Pour Mungolo, les deux ans passés là-bas étaient parmi les cinq qu’il avait prévus pour obtenir des ressources avant de rentrer au pays. «Comment vais-je mener cette nouvelle vie?», s’interroge-t-il.

La Coordination de la société civile (CSC) du territoire de Kasongo-Lunda, dans le sud-ouest du Bandundu, affirme que plus de 5.000 Congolais dont 103 femmes et quatre filles violées, sont arrivés à Tembo, Kawungula et Mawangu les 8 et 16 mai dans une «situation sociale déplorable».

La CSC ajoute que ces expulsés sont momentanément pris en charge par la Fondation Femme Plus, une ONG à caractère social basée à Tembo. Mais elle est débordée. «Il faut près de 1.000 dollars tous les deux jours pour les aider dans la mesure du possible et des pirogues motorisées pour assurer la traversée de nouveaux arrivants sur la rivière Tungila», indique-t-elle.

Dans la province du Katanga (sud-est de la RDC), des journalistes joints par IPS indiquent que les Congolais expulsés arrivent nombreux par des postes frontaliers de Musevumay et de Kasamay, dans le territoire de Kapanga, dépouillés de leurs biens.

Ils ajoutent que l’administration du territoire a contacté certaines églises pour les héberger. «Mais cette assistance a une durée éphémère».

Dans les provinces du Kasaï occidental et du Kasaï oriental (centre du pays), ces expulsés reviennent dans les mêmes conditions. Certaines organisations locales ou étrangères leur apportent petit à petit une assistance.

Selon De Boeck, de l’OIM, «La situation de désarroi va vite trouver une solution parce qu’il y a une équipe mixte inter-agences qui travaille déjà pour évaluer les besoins en nutrition, soins médicaux et logements».

L’ultimatum des autorités angolaises avait expiré le 15 mai dernier. Après cette date, le gouvernement devrait procéder à un retour forcé, indique le Bureau de coordination des affaires humanitaires (OCHA).

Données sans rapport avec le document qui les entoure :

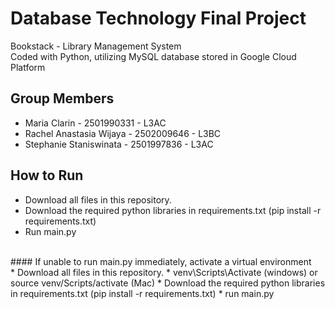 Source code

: # Database Technology Final Project
Bookstack - Library Management System</br>
Coded with Python, utilizing MySQL database stored in Google Cloud Platform

## Group Members 
* Maria Clarin - 2501990331 - L3AC
* Rachel Anastasia Wijaya - 2502009646 - L3BC
* Stephanie Staniswinata - 2501997836 - L3AC

## How to Run
* Download all files in this repository.
* Download the required python libraries in requirements.txt (pip install -r requirements.txt)
* Run main.py
</br>
#### If unable to run main.py immediately, activate a virtual environment </br>
* Download all files in this repository.
* venv\Scripts\Activate (windows) or source venv/Scripts/activate (Mac)
* Download the required python libraries in requirements.txt (pip install -r requirements.txt)
* run main.py

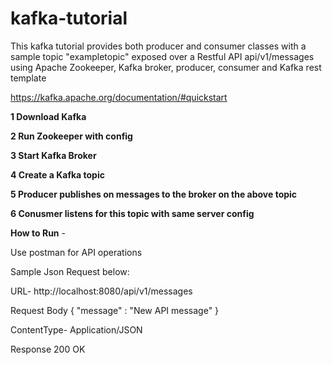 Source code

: # kafka-tutorial
This kafka tutorial provides both producer and consumer classes with a sample topic "exampletopic" exposed over  a Restful API api/v1/messages
using Apache Zookeeper, Kafka broker, producer, consumer and Kafka rest template

https://kafka.apache.org/documentation/#quickstart

**1 Download Kafka**

**2 Run Zookeeper with config**

**3 Start Kafka Broker**

**4 Create a Kafka topic**

**5 Producer publishes on messages to the broker on the above topic**

**6 Conusmer listens for this topic with same server config**

**How to Run** -

Use postman for API operations

Sample Json Request below:

URL- http://localhost:8080/api/v1/messages

Request Body 
{
    "message" : "New API message"
}

ContentType- Application/JSON

Response
200 OK
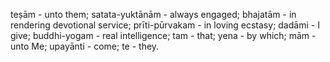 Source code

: teṣām - unto them; satata-yuktānām - always engaged; bhajatām - in rendering devotional service; prīti-pūrvakam - in loving ecstasy; dadāmi - I give; buddhi-yogam - real intelligence; tam - that; yena - by which; mām - unto Me; upayānti - come; te - they. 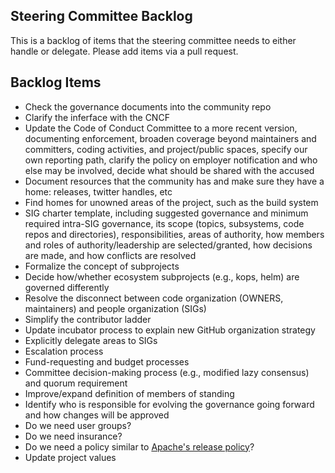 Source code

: ## Steering Committee Backlog

This is a backlog of items that the steering committee needs to either handle or delegate. Please add items via a pull request.


## Backlog Items

- Check the governance documents into the community repo
- Clarify the inferface with the CNCF
- Update the Code of Conduct Committee to a more recent version, documenting enforcement, broaden coverage
  beyond maintainers and committers, coding activities, and project/public spaces, specify our own reporting
  path, clarify the policy on employer notification and who else may be involved, decide what should
  be shared with the accused
- Document resources that the community has and make sure they have a home: releases, twitter handles, etc
- Find homes for unowned areas of the project, such as the build system
- SIG charter template, including suggested governance and minimum required intra-SIG governance, its scope 
  (topics, subsystems, code repos and directories), responsibilities, areas of authority, how members and roles
  of authority/leadership are selected/granted, how decisions are made, and how conflicts are resolved
- Formalize the concept of subprojects
- Decide how/whether ecosystem subprojects (e.g., kops, helm) are governed differently
- Resolve the disconnect between code organization (OWNERS, maintainers) and people organization (SIGs)
- Simplify the contributor ladder
- Update incubator process to explain new GitHub organization strategy
- Explicitly delegate areas to SIGs
- Escalation process
- Fund-requesting and budget processes
- Committee decision-making process (e.g., modified lazy consensus) and quorum requirement
- Improve/expand definition of members of standing
- Identify who is responsible for evolving the governance going forward and how changes will be approved
- Do we need user groups?
- Do we need insurance?
- Do we need a policy similar to [Apache's release policy](http://www.apache.org/legal/release-policy.html)?
- Update project values
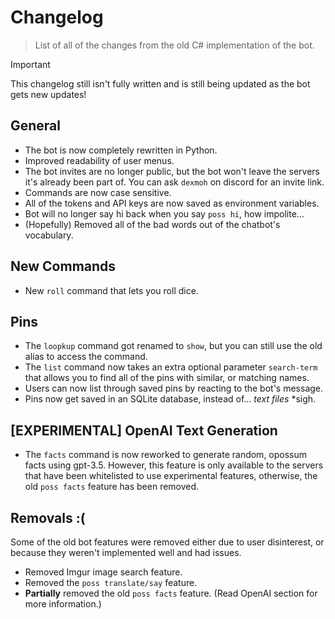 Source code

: # Changelog
> List of all of the changes from the old C# implementation of the bot.

> [!IMPORTANT]
> This changelog still isn't fully written and is still being updated as the bot gets new updates!

## General
- The bot is now completely rewritten in Python.
- Improved readability of user menus.
- The bot invites are no longer public, but the bot won't leave the servers it's already been part of. You can ask `dexmoh` on discord for an invite link.
- Commands are now case sensitive.
- All of the tokens and API keys are now saved as environment variables.
- Bot will no longer say hi back when you say `poss hi`, how impolite...
- (Hopefully) Removed all of the bad words out of the chatbot's vocabulary.

## New Commands
- New `roll` command that lets you roll dice.

## Pins
- The `loopkup` command got renamed to `show`, but you can still use the old alias to access the command.
- The `list` command now takes an extra optional parameter `search-term` that allows you to find all of the pins with similar, or matching names.
- Users can now list through saved pins by reacting to the bot's message.
- Pins now get saved in an SQLite database, instead of... *text files* \*sigh.

## [EXPERIMENTAL] OpenAI Text Generation
- The `facts` command is now reworked to generate random, opossum facts using gpt-3.5. However, this feature is only available to the servers that have been whitelisted to use experimental features, otherwise, the old `poss facts` feature has been removed.

## Removals :(
Some of the old bot features were removed either due to user disinterest, or because they weren't implemented well and had issues.

- Removed Imgur image search feature.
- Removed the `poss translate/say` feature.
- **Partially** removed the old `poss facts` feature. (Read OpenAI section for more information.)
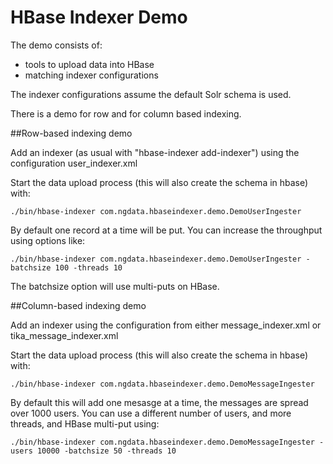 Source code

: # HBase Indexer Demo

The demo consists of:
 * tools to upload data into HBase
 * matching indexer configurations

The indexer configurations assume the default Solr schema is used.

There is a demo for row and for column based indexing.

##Row-based indexing demo

Add an indexer (as usual with "hbase-indexer add-indexer") using the
configuration user_indexer.xml

Start the data upload process (this will also create the schema in hbase)
with:

    ./bin/hbase-indexer com.ngdata.hbaseindexer.demo.DemoUserIngester

By default one record at a time will be put. You can increase the throughput
using options like:

    ./bin/hbase-indexer com.ngdata.hbaseindexer.demo.DemoUserIngester -batchsize 100 -threads 10

The batchsize option will use multi-puts on HBase.

##Column-based indexing demo

Add an indexer using the configuration from either message_indexer.xml
or tika_message_indexer.xml

Start the data upload process (this will also create the schema in hbase)
with:

    ./bin/hbase-indexer com.ngdata.hbaseindexer.demo.DemoMessageIngester

By default this will add one mesasge at a time, the messages are spread over
1000 users. You can use a different number of users, and more threads, and
HBase multi-put using:

    ./bin/hbase-indexer com.ngdata.hbaseindexer.demo.DemoMessageIngester -users 10000 -batchsize 50 -threads 10
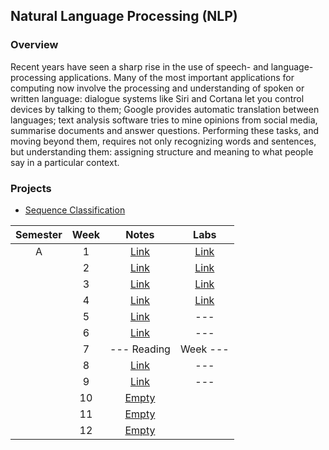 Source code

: ## Natural Language Processing (NLP)

### Overview
Recent years have seen a sharp rise in the use of speech- and language-processing applications.  Many of the most important applications for computing now involve the processing and understanding of spoken or written language: dialogue systems like Siri and Cortana let you control devices by talking to them; Google provides automatic translation between languages; text analysis software tries to mine opinions from social media, summarise documents and answer questions. Performing these tasks, and moving beyond them, requires not only recognizing words and sentences, but understanding them: assigning structure and meaning to what people say in a particular context.

### Projects

- [Sequence Classification](https://nbviewer.org/github/mughees-asif/postgraduate-artificial-intelligence/blob/master/Semester%20A/Natural%20Language%20Processing/projects/project1/180288337_final.ipynb)

| Semester   |      Week |  Notes | Labs |
|:----------:|:-------------:|:------:|:------:|
| A |  1 | [Link](https://github.com/mughees-asif/postgraduate-artificial-intelligence/tree/master/Semester%20A/Natural%20Language%20Processing/notes/Week%201) | [Link](https://github.com/mughees-asif/postgraduate-artificial-intelligence/tree/master/Semester%20A/Natural%20Language%20Processing/labs/Lab%201) |
|  |  2 | [Link](https://github.com/mughees-asif/postgraduate-artificial-intelligence/tree/master/Semester%20A/Natural%20Language%20Processing/notes/Week%202) | [Link](https://github.com/mughees-asif/postgraduate-artificial-intelligence/tree/master/Semester%20A/Natural%20Language%20Processing/labs/Lab%202) |
|  |  3 | [Link](https://github.com/mughees-asif/postgraduate-artificial-intelligence/tree/master/Semester%20A/Natural%20Language%20Processing/notes/Week%203) | [Link](https://github.com/mughees-asif/postgraduate-artificial-intelligence/tree/master/Semester%20A/Natural%20Language%20Processing/labs/Lab%203) |
|  |  4 | [Link](https://github.com/mughees-asif/postgraduate-artificial-intelligence/tree/master/Semester%20A/Natural%20Language%20Processing/notes/Week%204) | [Link](https://github.com/mughees-asif/postgraduate-artificial-intelligence/tree/master/Semester%20A/Natural%20Language%20Processing/labs/Lab%204) |
|  |  5 | [Link](https://github.com/mughees-asif/postgraduate-artificial-intelligence/tree/master/Semester%20A/Natural%20Language%20Processing/notes/Week%205) | --- |
|  |  6 | [Link](https://github.com/mughees-asif/postgraduate-artificial-intelligence/tree/master/Semester%20A/Natural%20Language%20Processing/notes/Week%206) | --- |
|  |  7 | --- Reading  | Week --- |
|  |  8 | [Link](https://github.com/mughees-asif/postgraduate-artificial-intelligence/tree/master/Semester%20A/Natural%20Language%20Processing/notes/Week%208) | --- |
|  |  9 | [Link](https://github.com/mughees-asif/postgraduate-artificial-intelligence/tree/master/Semester%20A/Natural%20Language%20Processing/notes/Week%209) | --- |
|  |  10 | [Empty]() |  |
|  |  11 | [Empty]() | |
|  |  12 | [Empty]() |  | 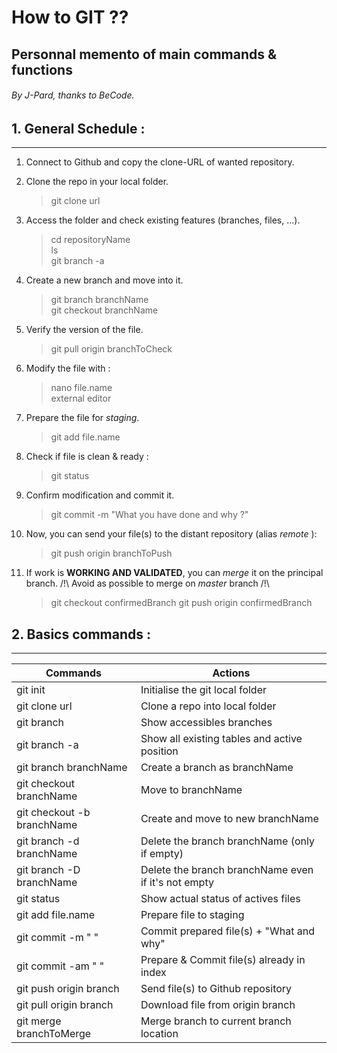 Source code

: # How to GIT ??
## Personnal memento of main commands & functions
###### By J-Pard, thanks to BeCode.

 ## 1. General Schedule :  
-------------

1. Connect to Github and copy the clone-URL of wanted repository.
2. Clone the repo in your local folder.
      > git clone url
3. Access the folder and check existing features (branches, files, ...).
      > cd repositoryName  
      > ls  
      > git branch -a
4. Create a new branch and move into it.
      > git branch branchName  
      > git checkout branchName
5. Verify the version of the file.
      > git pull origin branchToCheck
6. Modify the file with :
      > nano file.name  
      > external editor
7. Prepare the file for *staging*.
      > git add file.name
8. Check if file is clean & ready :
      > git status
9. Confirm modification and commit it.
      > git commit -m "What you have done and why ?"
10. Now, you can send your file(s) to the distant repository (alias *remote* ):
      > git push origin branchToPush

11. If work is **WORKING AND VALIDATED**, you can *merge* it on the principal branch.
/!\ Avoid as possible to merge on *master* branch /!\
      > git checkout confirmedBranch
      > git push origin confirmedBranch  

 ## 2. Basics commands :  
-------------

| Commands                   | Actions                                             |
| -------------------------- | --------------------------------------------------- |
| git init                   | Initialise the git local folder                     |
| git clone url              | Clone a repo into local folder                      |
| git branch                 | Show accessibles branches                           |
| git branch -a              | Show all existing tables and active position        |
| git branch branchName      | Create a branch as branchName                       |
| git checkout branchName    | Move to branchName                                  |
| git checkout -b branchName | Create and move to new branchName                   |
| git branch -d branchName   | Delete the branch branchName (only if empty)        |
| git branch -D branchName   | Delete the branch branchName even if it's not empty |
| git status                 | Show actual status of actives files                 |
| git add file.name          | Prepare file to staging                             |
| git commit -m " "          | Commit prepared file(s) + "What and why"            |
| git commit -am " "         | Prepare & Commit file(s) already in index           |
| git push origin branch     | Send file(s) to Github repository                   |
| git pull origin branch     | Download file from origin branch                    |
| git merge branchToMerge    | Merge branch to current branch location             |
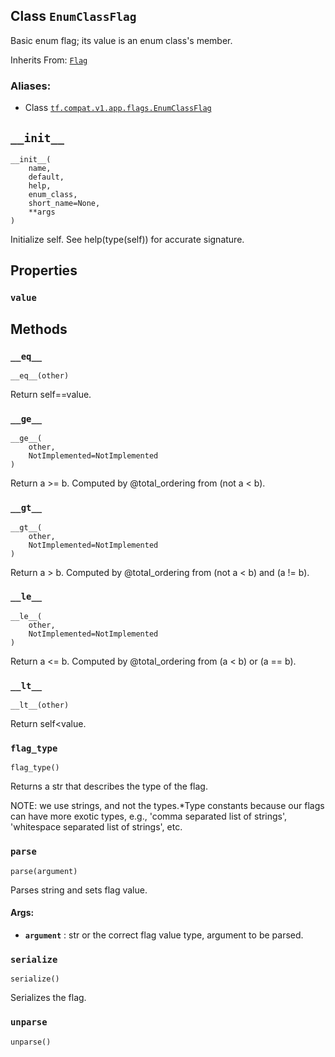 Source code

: ## Class `EnumClassFlag`

Basic enum flag; its value is an enum class's member.

Inherits From:
[`Flag`](https://tensorflow.google.cn/api_docs/python/tf/compat/v1/flags/Flag)

### Aliases:

  * Class [`tf.compat.v1.app.flags.EnumClassFlag`](/api_docs/python/tf/compat/v1/flags/EnumClassFlag)

## `__init__`

    
    
    __init__(
        name,
        default,
        help,
        enum_class,
        short_name=None,
        **args
    )
    

Initialize self. See help(type(self)) for accurate signature.

## Properties

### `value`

## Methods

### `__eq__`

    
    
    __eq__(other)
    

Return self==value.

### `__ge__`

    
    
    __ge__(
        other,
        NotImplemented=NotImplemented
    )
    

Return a >= b. Computed by @total_ordering from (not a < b).

### `__gt__`

    
    
    __gt__(
        other,
        NotImplemented=NotImplemented
    )
    

Return a > b. Computed by @total_ordering from (not a < b) and (a != b).

### `__le__`

    
    
    __le__(
        other,
        NotImplemented=NotImplemented
    )
    

Return a <= b. Computed by @total_ordering from (a < b) or (a == b).

### `__lt__`

    
    
    __lt__(other)
    

Return self<value.

### `flag_type`

    
    
    flag_type()
    

Returns a str that describes the type of the flag.

NOTE: we use strings, and not the types.*Type constants because our flags can
have more exotic types, e.g., 'comma separated list of strings', 'whitespace
separated list of strings', etc.

### `parse`

    
    
    parse(argument)
    

Parses string and sets flag value.

#### Args:

  * **`argument`** : str or the correct flag value type, argument to be parsed.

### `serialize`

    
    
    serialize()
    

Serializes the flag.

### `unparse`

    
    
    unparse()
    

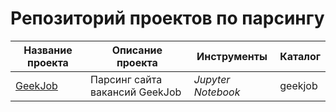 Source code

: # Репозиторий проектов по парсингу


| Название проекта|Описание проекта| Инструменты|Каталог|
| --- | --- | --- | --- |
| [GeekJob](https://github.com/AnnaSaigakova/scraping/tree/main/geekjob) | Парсинг сайта вакансий GeekJob| *Jupyter Notebook* | geekjob|

#
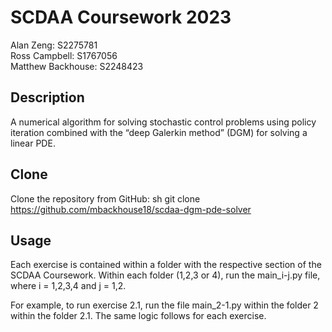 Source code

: # SCDAA Coursework 2023

Alan Zeng: S2275781  
Ross Campbell: S1767056  
Matthew Backhouse: S2248423  

## Description

A numerical algorithm for solving stochastic control problems using policy iteration combined with the “deep Galerkin method” (DGM) for solving a linear PDE. 

## Clone

Clone the repository from GitHub:
sh
git clone https://github.com/mbackhouse18/scdaa-dgm-pde-solver


## Usage

Each exercise is contained within a folder with the respective section of the SCDAA Coursework.
Within each folder (1,2,3 or 4), run the main_i-j.py file, where i = 1,2,3,4 and j = 1,2.

For example, to run exercise 2.1, run the file main_2-1.py within the folder 2 within the folder 2.1.
The same logic follows for each exercise.


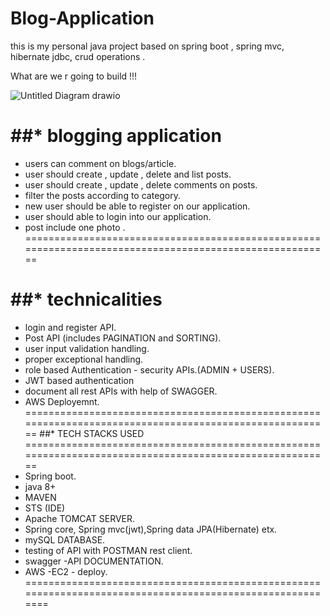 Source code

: # Blog-Application
this is my personal java project based on spring boot , spring mvc, hibernate jdbc, crud operations .

What are we r going to build !!!

![Untitled Diagram drawio](https://user-images.githubusercontent.com/95612855/184532155-5e0438f3-b497-495c-bbe2-c06899d869ab.png)


##* blogging application
========================================================================================================
- users can comment on blogs/article.
- user should create , update , delete and list posts.
- user should create , update , delete comments on posts.
- filter the posts according to category.
- new user should be able to register on our application.
- user should able to login into our application.
- post include one photo .
========================================================================================================

##* technicalities
========================================================================================================
- login and register API.
- Post API (includes PAGINATION and SORTING).
- user input validation handling.
- proper exceptional handling.
- role based Authentication - security APIs.(ADMIN + USERS).
- JWT based authentication
- document all rest APIs with help of SWAGGER.
- AWS Deployemnt.
========================================================================================================
##* TECH STACKS USED
========================================================================================================
- Spring boot.
- java 8+
- MAVEN
- STS (IDE)
- Apache TOMCAT SERVER.
- Spring core, Spring mvc(jwt),Spring data JPA(Hibernate) etx.
- mySQL DATABASE.
- testing of API with POSTMAN rest client.
- swagger -API DOCUMENTATION.
- AWS -EC2 - deploy.
==========================================================================================================


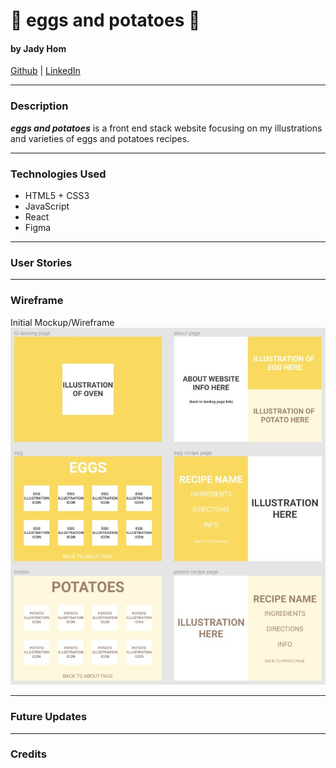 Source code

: # 🍳 eggs and potatoes 🥔

#### by Jady Hom

[Github](https://github.com/jadyhome) | [LinkedIn](www.linkedin.com/in/jadyhom)

---

### Description

**_eggs and potatoes_** is a front end stack website focusing on my illustrations and varieties of eggs and potatoes recipes.

<!-- Check out my deployed website here → [eggsandpotatoes]() -->

---

### Technologies Used

- HTML5 + CSS3
- JavaScript
- React
- Figma

---

### User Stories

<!-- - Users will see homepage/landing page.
-  -->

---

### Wireframe

Initial Mockup/Wireframe \
![Initial Mockup - eggs & potatoes ](assets/eggs&potatoes.jpg)

---

<!-- ### Screenshots

Final Mockup/Wireframe

Home Page
![Home Page]()

--- -->

### Future Updates

<!-- - [x]
- [ ] -->

---

### Credits

<!-- [Netlify]() -->
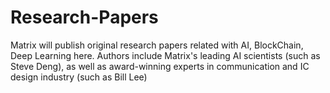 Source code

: # Research-Papers
Matrix will publish original research papers related with AI, BlockChain, Deep Learning here. Authors include Matrix's leading AI scientists (such as Steve Deng), as well as award-winning experts in communication and IC design industry (such as Bill Lee)
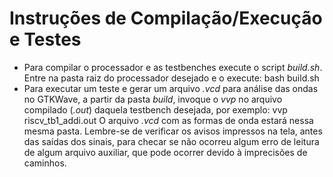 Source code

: # Instruções de Compilação/Execução e Testes
* Para compilar o processador e as testbenches execute o script *build.sh*. Entre na pasta raiz do processador desejado e o execute: 
        bash build.sh
* Para executar um teste e gerar um arquivo *.vcd* para análise das ondas no GTKWave, a partir da pasta *build*, invoque o *vvp* no arquivo compilado (*.out*) daquela testbench desejada, por exemplo:
        vvp riscv_tb1_addi.out
O arquivo *.vcd* com as formas de onda estará nessa mesma pasta. Lembre-se de verificar os avisos impressos na tela, antes das saídas dos sinais, para checar se não ocorreu algum erro de leitura de algum arquivo auxiliar, que pode ocorrer devido à imprecisões de caminhos.
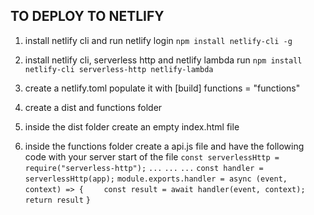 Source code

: ## TO DEPLOY TO NETLIFY 

1. install netlify cli and run netlify login
`npm install netlify-cli -g`

2. install netlify cli, serverless http and netlify lambda
run `npm install netlify-cli serverless-http netlify-lambda`

3. create a netlify.toml
populate it with
[build]
    functions = "functions"

4. create a dist and functions folder

5. inside the dist folder create an empty index.html file 

6. inside the functions folder create a api.js file and have the following code with your server
start of the file 
`const serverlessHttp = require("serverless-http");`
`...`
`...`
`...`
`const handler = serverlessHttp(app);`
`module.exports.handler = async (event, context) => {`
`    const result = await handler(event, context);`
`    return result`
`}`
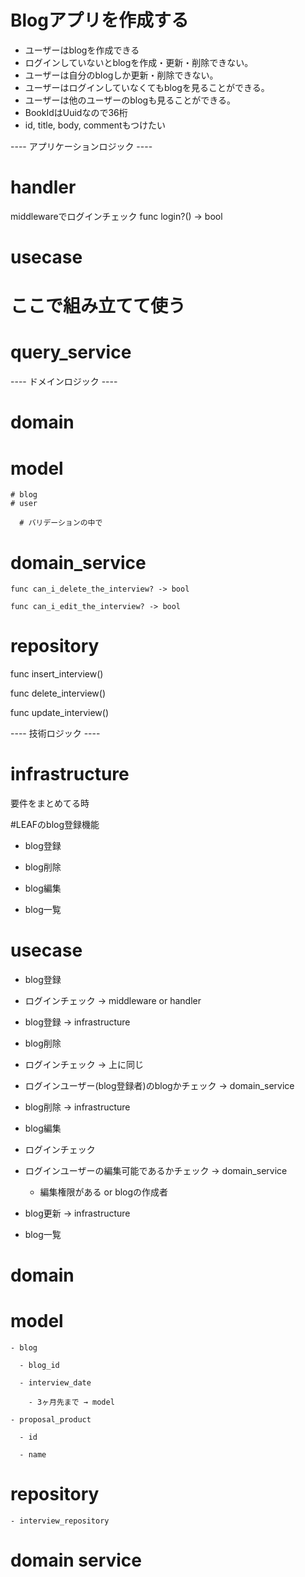 # Blogアプリを作成する
- ユーザーはblogを作成できる
- ログインしていないとblogを作成・更新・削除できない。
- ユーザーは自分のblogしか更新・削除できない。
- ユーザーはログインしていなくてもblogを見ることができる。
- ユーザーは他のユーザーのblogも見ることができる。
- BookIdはUuidなので36桁
- id, title, body, commentもつけたい


----  アプリケーションロジック ----

# handler
middlewareでログインチェック
func login?() -> bool
 
# usecase

# ここで組み立てて使う
 
# query_service
 
----  ドメインロジック ----
 
# domain

  # model

    # blog
    # user

      # バリデーションの中で
 
 
  # domain_service

    func can_i_delete_the_interview? -> bool

    func can_i_edit_the_interview? -> bool
 
# repository

  func insert_interview()

  func delete_interview()

  func update_interview()
 
 
----  技術ロジック ----

# infrastructure
 
 

要件をまとめてる時
 
 
#LEAFのblog登録機能

- blog登録

- blog削除

- blog編集

- blog一覧
 
# usecase

- blog登録

- ログインチェック → middleware or handler

- blog登録 → infrastructure
 
- blog削除

- ログインチェック → 上に同じ

- ログインユーザー(blog登録者)のblogかチェック → domain_service 

- blog削除 → infrastructure
 
- blog編集

- ログインチェック

- ログインユーザーの編集可能であるかチェック → domain_service

   - 編集権限がある or blogの作成者

- blog更新 → infrastructure
 
- blog一覧

# domain

  # model

    - blog

      - blog_id

      - interview_date

        - 3ヶ月先まで → model

    - proposal_product

      - id

      - name
 
# repository

    - interview_repository
 
  # domain service
 
 
  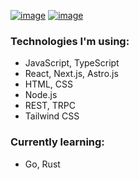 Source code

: [![image](https://img.shields.io/badge/peterszarvas94-0A66C2?logo=linkedin&logoColor=white)](https://www.linkedin.com/in/peterszarvas94/)
[![image](https://img.shields.io/badge/peterszarvas.hu-red?logo=internet-explorer&logoColor=white)](https://peterszarvas.hu)

### Technologies I'm using:
- JavaScript, TypeScript
- React, Next.js, Astro.js
- HTML, CSS
- Node.js
- REST, TRPC
- Tailwind CSS

### Currently learning:
- Go, Rust
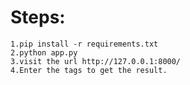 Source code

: 
Steps:
=============
    1.pip install -r requirements.txt
    2.python app.py
    3.visit the url http://127.0.0.1:8000/
    4.Enter the tags to get the result.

«Malgré cela, ces expulsés ont droit à une vie décente, aux soins de santé et à la nourriture, mais 80 pour cent croupissent dans des conditions inhumaines. Beaucoup de familles ont perdu les leurs suite à cette gymnastique devenue comme une habitude de la part de l’Angola», regrette Sylvain Kufonde, un activiste des droits de l’Homme en RDC.

«En 2012, plus de 60.000 Congolais avaient été expulsés dans des conditions déplorables», rappelle l’OCHA dans sa note d’information du 8 mai.

Franck Bavu, un blogueur congolais, indique sur son site qu’en juillet 2009, près de 7.000 Congolais avaient franchi la frontière angolaise pour retourner au pays.

Ivan Simonovic, secrétaire général adjoint des Nations Unies pour les droits de l’Homme, en séjour en RDC, avait condamné, le 10 mai, «la violence avec laquelle sont menées ces opérations d’expulsion».

Jean-Christophe Malela, chargé de communication au gouvernorat de la province du Bandundu, a affirmé à IPS que depuis quelques jours, une délégation composée des ministres et députés provinciaux était déjà en Angola pour discuter sur la manière de mener ces opérations et sur la possibilité de rouvrir la frontière dans un futur proche.

«Le gouvernement est en train d’organiser, avec la direction générale de migration, le ministère de l’Intérieur et des Affaires sociales ainsi que les partenaires, l’accueil des compatriotes. Mai vu leur nombre, les structures mises en place sont dépassées», a déclaré Lambert Mende, le porte-parole du gouvernement congolais.